Grace's father sends her to return to Adria to live in an American embassy with her grandfather, the ambassador. She immediately takes a disliking to the embassy and Ms Chancellor, a senior woman working there. Trying to escape the embassy, she briefly meets a German girl who scares her into staying inside. She also meets her brother Jamie's old friend, Alexei Volkov, who is the son of a senior Russian embassy worker. She initially does not recognise him but has a flashback of them playing together as young children. She eventually leaves the embassy, where she slips and, in doing so, accidentally punches the Russian ambassador. She is taken to the Russian embassy where she is heavily questioned but eventually let go.

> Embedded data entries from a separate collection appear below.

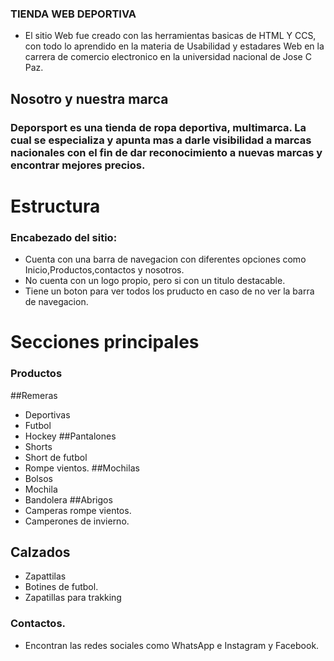 ### TIENDA WEB DEPORTIVA
- El sitio Web fue creado con las herramientas basicas de HTML Y CCS, con todo lo aprendido en  la materia de Usabilidad y estadares Web en la carrera de comercio electronico en la universidad nacional de Jose C Paz.
## Nosotro y nuestra marca
### Deporsport es una tienda de ropa deportiva, multimarca. La cual se especializa y apunta mas a darle visibilidad a marcas nacionales con el fin de dar reconocimiento a nuevas marcas y encontrar mejores precios.


# Estructura
### Encabezado del sitio:
- Cuenta con una barra de navegacion con diferentes opciones como Inicio,Productos,contactos y nosotros.
- No cuenta con un logo propio, pero si con un titulo destacable.
- Tiene un boton para ver todos los pruducto en caso de no ver la barra de navegacion.

# Secciones principales
### Productos
##Remeras 
- Deportivas
- Futbol
- Hockey
##Pantalones
- Shorts
-  Short de futbol
- Rompe vientos.
##Mochilas
- Bolsos
- Mochila
- Bandolera
##Abrigos
- Camperas rompe vientos.
- Camperones de invierno.
## Calzados
- Zapattilas
- Botines de futbol.
- Zapatillas para trakking

### Contactos.
- Encontran las redes sociales como WhatsApp e Instagram y Facebook.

In the night, a boy breaks into her bedroom. He introduces himself as Noah Estaban, a half Israeli and half Brazilian boy residing between the embassies of his two countries. Noah takes Grace to a secret party being held in a cliff owned by the Iranian embassy, which has since been abandoned. Here, she meets the German girl and finds out her name is Rosie, a former gymnast. They immediately become friends and Grace sticks up for Rosie when Noah's twin sister, Lila, bullies her and demands that she leaves. In a fit of anger, Rosie snatches Lila's scarf, but the wind blows it out of her hands and lands on the Iranian flagpole. Grace realises that the scarf bears a striking resemblance to the Israeli flag and Noah immediately calls off the party, scared to cause an international incident. Despite protests from her friends, later that night Grace breaks into the abandoned Iranian embassy to retrieve the scarf but overhears two men meeting in secret. When she sees one of them, she believes him to be the scarred man who murdered her mother.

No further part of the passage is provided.